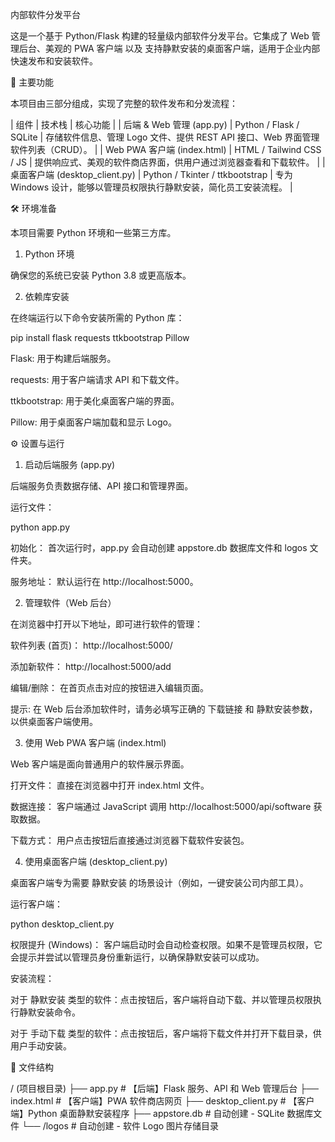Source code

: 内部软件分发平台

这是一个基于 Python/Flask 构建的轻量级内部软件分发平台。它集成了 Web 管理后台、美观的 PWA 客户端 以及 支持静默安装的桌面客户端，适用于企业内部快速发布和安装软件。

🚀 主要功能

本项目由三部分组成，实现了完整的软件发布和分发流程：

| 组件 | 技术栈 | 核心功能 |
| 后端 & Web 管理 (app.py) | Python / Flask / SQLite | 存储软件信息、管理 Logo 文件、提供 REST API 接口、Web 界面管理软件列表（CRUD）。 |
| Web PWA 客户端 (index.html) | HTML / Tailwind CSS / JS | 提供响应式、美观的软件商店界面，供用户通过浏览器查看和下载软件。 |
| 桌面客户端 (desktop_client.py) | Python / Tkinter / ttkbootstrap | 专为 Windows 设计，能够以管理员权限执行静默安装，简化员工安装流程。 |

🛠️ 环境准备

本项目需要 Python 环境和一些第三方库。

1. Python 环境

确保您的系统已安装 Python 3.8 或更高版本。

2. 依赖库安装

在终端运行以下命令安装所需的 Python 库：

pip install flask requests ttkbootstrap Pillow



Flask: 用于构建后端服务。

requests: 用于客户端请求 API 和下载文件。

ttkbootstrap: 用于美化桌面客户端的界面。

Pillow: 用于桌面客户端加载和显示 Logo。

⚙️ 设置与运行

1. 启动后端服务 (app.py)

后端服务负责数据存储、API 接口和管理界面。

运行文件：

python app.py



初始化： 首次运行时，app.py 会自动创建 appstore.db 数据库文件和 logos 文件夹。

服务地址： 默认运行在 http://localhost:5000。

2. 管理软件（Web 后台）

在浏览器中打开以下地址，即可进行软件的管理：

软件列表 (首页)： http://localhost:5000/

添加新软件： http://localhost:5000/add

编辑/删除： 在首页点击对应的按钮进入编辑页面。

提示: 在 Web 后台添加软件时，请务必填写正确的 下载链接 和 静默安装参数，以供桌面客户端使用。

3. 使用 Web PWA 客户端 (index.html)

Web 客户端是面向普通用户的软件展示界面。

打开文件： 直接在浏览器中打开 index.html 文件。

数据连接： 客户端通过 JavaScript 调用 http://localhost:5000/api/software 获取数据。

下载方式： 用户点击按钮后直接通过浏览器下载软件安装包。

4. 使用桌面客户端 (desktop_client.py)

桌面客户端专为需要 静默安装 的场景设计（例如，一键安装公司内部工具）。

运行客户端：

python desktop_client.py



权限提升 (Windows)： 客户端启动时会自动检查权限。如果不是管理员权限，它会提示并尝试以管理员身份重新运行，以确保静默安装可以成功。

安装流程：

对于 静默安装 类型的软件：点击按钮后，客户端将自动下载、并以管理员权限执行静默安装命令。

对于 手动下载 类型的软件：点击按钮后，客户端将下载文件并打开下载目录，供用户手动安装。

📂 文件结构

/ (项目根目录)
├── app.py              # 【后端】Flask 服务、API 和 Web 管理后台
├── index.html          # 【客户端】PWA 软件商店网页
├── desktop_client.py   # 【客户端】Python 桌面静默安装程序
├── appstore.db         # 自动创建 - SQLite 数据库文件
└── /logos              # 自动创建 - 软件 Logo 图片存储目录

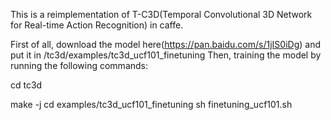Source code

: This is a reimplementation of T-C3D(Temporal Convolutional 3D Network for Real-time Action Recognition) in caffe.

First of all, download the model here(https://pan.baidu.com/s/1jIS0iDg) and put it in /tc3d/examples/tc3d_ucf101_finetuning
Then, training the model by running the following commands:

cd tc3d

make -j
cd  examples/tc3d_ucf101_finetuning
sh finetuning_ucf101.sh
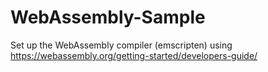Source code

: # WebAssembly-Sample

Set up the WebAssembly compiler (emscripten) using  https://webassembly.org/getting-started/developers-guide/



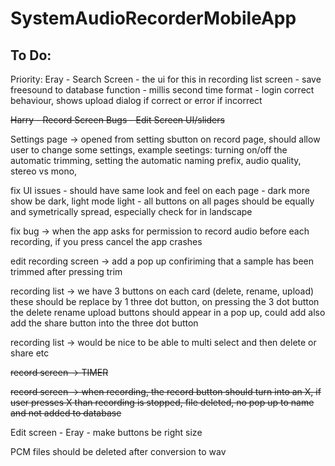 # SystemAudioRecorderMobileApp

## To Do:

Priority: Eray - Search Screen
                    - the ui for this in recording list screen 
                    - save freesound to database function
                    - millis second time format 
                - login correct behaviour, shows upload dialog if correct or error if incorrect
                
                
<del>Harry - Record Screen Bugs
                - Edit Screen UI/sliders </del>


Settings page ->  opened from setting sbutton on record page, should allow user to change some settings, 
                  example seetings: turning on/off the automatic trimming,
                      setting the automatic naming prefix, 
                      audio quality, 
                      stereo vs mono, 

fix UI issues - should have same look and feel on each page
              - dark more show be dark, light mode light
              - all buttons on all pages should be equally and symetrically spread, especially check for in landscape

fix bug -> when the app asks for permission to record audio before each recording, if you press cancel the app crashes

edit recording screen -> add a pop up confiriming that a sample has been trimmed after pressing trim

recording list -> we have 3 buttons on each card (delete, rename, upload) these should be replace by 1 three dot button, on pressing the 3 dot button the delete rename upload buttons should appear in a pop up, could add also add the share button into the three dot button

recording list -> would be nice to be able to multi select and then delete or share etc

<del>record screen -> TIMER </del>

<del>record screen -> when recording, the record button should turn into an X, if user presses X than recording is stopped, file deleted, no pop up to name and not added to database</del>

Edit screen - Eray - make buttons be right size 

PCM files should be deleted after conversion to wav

* [TASK DETAILS] Without altering a word, return all of the records above and leave out their pictures.

* [ANSWER AREA]
Source code

: 内部软件分发平台

这是一个基于 Python/Flask 构建的轻量级内部软件分发平台。它集成了 Web 管理后台、美观的 PWA 客户端 以及 支持静默安装的桌面客户端，适用于企业内部快速发布和安装软件。

🚀 主要功能

本项目由三部分组成，实现了完整的软件发布和分发流程：

| 组件 | 技术栈 | 核心功能 |
| 后端 & Web 管理 (app.py) | Python / Flask / SQLite | 存储软件信息、管理 Logo 文件、提供 REST API 接口、Web 界面管理软件列表（CRUD）。 |
| Web PWA 客户端 (index.html) | HTML / Tailwind CSS / JS | 提供响应式、美观的软件商店界面，供用户通过浏览器查看和下载软件。 |
| 桌面客户端 (desktop_client.py) | Python / Tkinter / ttkbootstrap | 专为 Windows 设计，能够以管理员权限执行静默安装，简化员工安装流程。 |

🛠️ 环境准备

本项目需要 Python 环境和一些第三方库。

1. Python 环境

确保您的系统已安装 Python 3.8 或更高版本。

2. 依赖库安装

在终端运行以下命令安装所需的 Python 库：

pip install flask requests ttkbootstrap Pillow



Flask: 用于构建后端服务。

requests: 用于客户端请求 API 和下载文件。

ttkbootstrap: 用于美化桌面客户端的界面。

Pillow: 用于桌面客户端加载和显示 Logo。

⚙️ 设置与运行

1. 启动后端服务 (app.py)

后端服务负责数据存储、API 接口和管理界面。

运行文件：

python app.py



初始化： 首次运行时，app.py 会自动创建 appstore.db 数据库文件和 logos 文件夹。

服务地址： 默认运行在 http://localhost:5000。

2. 管理软件（Web 后台）

在浏览器中打开以下地址，即可进行软件的管理：

软件列表 (首页)： http://localhost:5000/

添加新软件： http://localhost:5000/add

编辑/删除： 在首页点击对应的按钮进入编辑页面。

提示: 在 Web 后台添加软件时，请务必填写正确的 下载链接 和 静默安装参数，以供桌面客户端使用。

3. 使用 Web PWA 客户端 (index.html)

Web 客户端是面向普通用户的软件展示界面。

打开文件： 直接在浏览器中打开 index.html 文件。

数据连接： 客户端通过 JavaScript 调用 http://localhost:5000/api/software 获取数据。

下载方式： 用户点击按钮后直接通过浏览器下载软件安装包。

4. 使用桌面客户端 (desktop_client.py)

桌面客户端专为需要 静默安装 的场景设计（例如，一键安装公司内部工具）。

运行客户端：

python desktop_client.py



权限提升 (Windows)： 客户端启动时会自动检查权限。如果不是管理员权限，它会提示并尝试以管理员身份重新运行，以确保静默安装可以成功。

安装流程：

对于 静默安装 类型的软件：点击按钮后，客户端将自动下载、并以管理员权限执行静默安装命令。

对于 手动下载 类型的软件：点击按钮后，客户端将下载文件并打开下载目录，供用户手动安装。

📂 文件结构

/ (项目根目录)
├── app.py              # 【后端】Flask 服务、API 和 Web 管理后台
├── index.html          # 【客户端】PWA 软件商店网页
├── desktop_client.py   # 【客户端】Python 桌面静默安装程序
├── appstore.db         # 自动创建 - SQLite 数据库文件
└── /logos              # 自动创建 - 软件 Logo 图片存储目录

Source code

: This is a reimplementation of T-C3D(Temporal Convolutional 3D Network for Real-time Action Recognition) in caffe.

First of all, download the model here(https://pan.baidu.com/s/1jIS0iDg) and put it in /tc3d/examples/tc3d_ucf101_finetuning
Then, training the model by running the following commands:

cd tc3d

make -j
cd  examples/tc3d_ucf101_finetuning
sh finetuning_ucf101.sh
Source code

: # WebAssembly-Sample

Set up the WebAssembly compiler (emscripten) using  https://webassembly.org/getting-started/developers-guide/



 # SystemAudioRecorderMobileApp

## To Do:

Priority: Eray - Search Screen
                    - the ui for this in recording list screen 
                    - save freesound to database function
                    - millis second time format 
                - login correct behaviour, shows upload dialog if correct or error if incorrect
                
                
<del>Harry - Record Screen Bugs
                - Edit Screen UI/sliders </del>


Settings page ->  opened from setting sbutton on record page, should allow user to change some settings, 
                  example seetings: turning on/off the automatic trimming,
                      setting the automatic naming prefix, 
                      audio quality, 
                      stereo vs mono, 

fix UI issues - should have same look and feel on each page
              - dark more show be dark, light mode light
              - all buttons on all pages should be equally and symetrically spread, especially check for in landscape

fix bug -> when the app asks for permission to record audio before each recording, if you press cancel the app crashes

edit recording screen -> add a pop up confiriming that a sample has been trimmed after pressing trim

recording list -> we have 3 buttons on each card (delete, rename, upload) these should be replace by 1 three dot button, on pressing the 3 dot button the delete rename upload buttons should appear in a pop up, could add also add the share button into the three dot button

recording list -> would be nice to be able to multi select and then delete or share etc

<del>record screen -> TIMER </del>

<del>record screen -> when recording, the record button should turn into an X, if user presses X than recording is stopped, file deleted, no pop up to name and not added to database</del>

Edit screen - Eray - make buttons be right size 

PCM files should be deleted after conversion to wav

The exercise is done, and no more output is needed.